Six new tigers spotted in Bhutan

The country is home to more than 100 of the total global tiger population

Younten Tshedup

Amidst a global decline in the tiger population, pictures of six new Royal Bengal tiger sightings on camera traps within the country have brought cheers among forest officials and conservationists.

Of the six new sightings, one each was recorded in Jomotshangkha Wildlife Sanctuary (JWS) and Phibsoo Wildlife Sanctuary (PWS), while the remaining four were from the Sarpang forest division.

Sarpang forest division recently captured 48 tiger images from five camera trap stations within its jurisdiction. Of the total images, four were identified as new tigers. The division recorded a single tiger during the national tiger survey in 2014-15 and during a camera trap survey in 2017-18. The total number of tigers in Sarpang stands at five currently.
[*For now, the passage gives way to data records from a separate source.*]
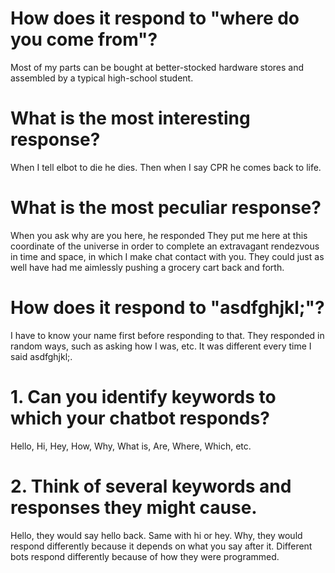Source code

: # How does it respond to "where do you come from"?
Most of my parts can be bought at better-stocked hardware stores and assembled by a typical high-school student. 

# What is the most interesting response? 
When I tell elbot to die he dies. Then when I say CPR he comes back to life. 

# What is the most peculiar response? 
When you ask why are you here, he responded
They put me here at this coordinate of the universe in order to complete an extravagant rendezvous in time and space, in which I make chat contact with you. They could just as well have had me aimlessly pushing a grocery cart back and forth.

# How does it respond to "asdfghjkl;"?
I have to know your name first before responding to that.
They responded in random ways, such as asking how I was, etc. It was different every time I said asdfghjkl;.

# 1. Can you identify keywords to which your chatbot responds?
Hello, Hi, Hey, How, Why, What is, Are, Where, Which, etc. 

# 2. Think of several keywords and responses they might cause. 
Hello, they would say hello back. Same with hi or hey. 
Why, they would respond differently because it depends on what you say after it. Different bots respond differently because of how they were programmed.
PWS’s chief, Dorji Rabten shared that last year a patrolling team had physically sighted a tigress and a cub in the region. But no images could be captured on the camera traps.

However, when camera traps were retrieved early this year, a male tiger was captured in three camera stations, said Dorji Rabten. With the recent sighting, PWS, the smallest wildlife sanctuary in the country, is now home to two tigers and a tigress.
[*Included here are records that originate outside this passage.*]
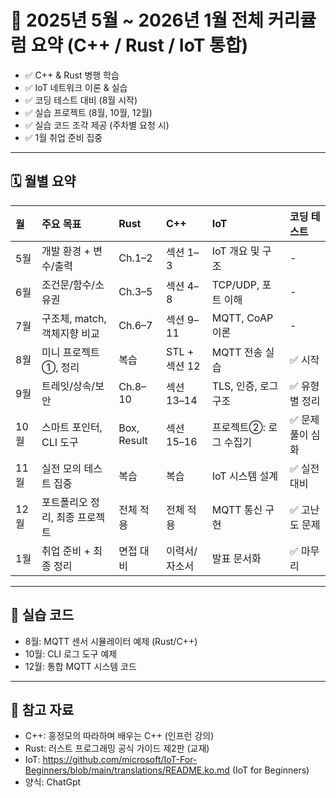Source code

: # 📘 2025년 5월 ~ 2026년 1월 전체 커리큘럼 요약 (C++ / Rust / IoT 통합)
- ✅ C++ & Rust 병행 학습
- ✅ IoT 네트워크 이론 & 실습
- ✅ 코딩 테스트 대비 (8월 시작)
- ✅ 실습 프로젝트 (8월, 10월, 12월)
- ✅ 실습 코드 조각 제공 (주차별 요청 시)
- ✅ 1월 취업 준비 집중

---

## 🗓️ 월별 요약
| 월 | 주요 목표 | Rust | C++ | IoT | 코딩 테스트 |
|:--|:--|:--|:--|:--|:--|
| 5월 | 개발 환경 + 변수/출력 | Ch.1–2 | 섹션 1–3 | IoT 개요 및 구조 | - |
| 6월 | 조건문/함수/소유권 | Ch.3–5 | 섹션 4–8 | TCP/UDP, 포트 이해 | - |
| 7월 | 구조체, match, 객체지향 비교 | Ch.6–7 | 섹션 9–11 | MQTT, CoAP 이론 | - |
| 8월 | 미니 프로젝트①, 정리 | 복습 | STL + 섹션 12 | MQTT 전송 실습 | ✅ 시작 |
| 9월 | 트레잇/상속/보안 | Ch.8–10 | 섹션 13–14 | TLS, 인증, 로그 구조 | ✅ 유형별 정리 |
| 10월 | 스마트 포인터, CLI 도구 | Box, Result | 섹션 15–16 | 프로젝트②: 로그 수집기 | ✅ 문제풀이 심화 |
| 11월 | 실전 모의 테스트 집중 | 복습 | 복습 | IoT 시스템 설계 | ✅ 실전 대비 |
| 12월 | 포트폴리오 정리, 최종 프로젝트 | 전체 적용 | 전체 적용 | MQTT 통신 구현 | ✅ 고난도 문제 |
| 1월 | 취업 준비 + 최종 정리 | 면접 대비 | 이력서/자소서 | 발표 문서화 | ✅ 마무리 |

---

## 📌 실습 코드
- 8월: MQTT 센서 시뮬레이터 예제 (Rust/C++)
- 10월: CLI 로그 도구 예제
- 12월: 통합 MQTT 시스템 코드

---

## 📖 참고 자료
- C++: 홍정모의 따라하며 배우는 C++ (인프런 강의)
- Rust: 러스트 프로그래밍 공식 가이드 제2판 (교재)
- IoT: https://github.com/microsoft/IoT-For-Beginners/blob/main/translations/README.ko.md (IoT for Beginners)
- 양식: ChatGpt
Similarly, during camera trap retrieval in JWS early this year, a new tiger was captured on camera in two locations.

JWS’s chief forestry officer, Ugyen Tshering said, “It was difficult for us to identify the sex of the tiger. We were also not sure if the image was of one individual tiger.”

He said that there was only one image each of different body parts in each location. “We could not confirm individual tigers.  We will continue to monitor the tiger and its prey and reinforce our patrolling techniques to provide better safety for the tiger.”

The last tiger image captured in JWS was in 2017.

Coinciding with the International Tiger Day today, WWF Bhutan stated that these sightings highlight the amazing tale of tiger recovery that has been unfolding in the country since 2010.

The country is home to about three percent (more than 100) of the total global tiger population today.

The International Tiger Day this year also marks 10 years since 13 tiger range countries including Bhutan committed to double the tiger numbers in the wild. The TX2 recovery strategy adopted in 2010 is one of the most ambitious conservation goals ever made for a single species.

Because of the commitment, the press release stated that the numbers of wild tigers are increasing in five countries – Bhutan, China, India, Nepal and Russia.

Head of Global Tiger Centre in Gelephu, Tshering Tempa (PhD) said that the new tiger sighting is a sign of a healthy ecosystem for tigers. It also means that the country’s conservation strategies are successful, he added.

For more than two decades WWF Bhutan has been working towards tiger conservation, which has reached a global crisis level today. The initial support was provided in protected areas, which was recently extended to areas outside the ‘protected areas’ as tigers needed large areas with diverse habitats.

“This has led to positive impacts with tiger sighting increasing in many places outside protected areas,” states the press release. WWF and government partners maintain six ‘Tiger Heartland’ sites for Bhutan to contribute to Bhutan’s TX2 recovery strategy.

As the country’s oldest conservation partner, WWF Bhutan also facilitated in creation of the Transboundary Manas Conservation Area (TraMCA) between Bhutan and India in 2010. The area covers 6,763.89 sq.km of high biological diversity extending along the southeastern Bhutan and northeast Indian state of Assam.

The Bhutan side of TraMCA includes the three protected areas of Royal Manas National Park (RMNP), PWS, JWS including two biological corridors connecting RMNP with PWS in the west and JWS in the east.

Leveraging technology, WWF Bhutan has also supported forest rangers to monitor tigers annually through camera traps. The initiative resulted in increased tiger sightings from RMNP from 10 tigers in 2011 to 23 in 2018.

However, besides the successful conservation efforts, the press release stated that there is a growing conflict between humans and the tigers given the close proximity of their habitats.

In 2014, Trongsa recorded the highest average loss of 600 cattle annually to tigers. In the past two years, the dzongkhag lost 148 animals to the apex predator.

“Although religious sentiments and legal enforcement have kept people from retaliatory killing until now, the increase in the number of incidences, impacts on livelihoods and fear of feeling unsafe has led the people to rapidly lose their social tolerance. This may lead to retaliatory killings,” states the press release.

WWF Bhutan with the Department of Forests and Park Services is exploring innovative ideas to compensate affected communities through insurance schemes and also engage communities in tiger conservation.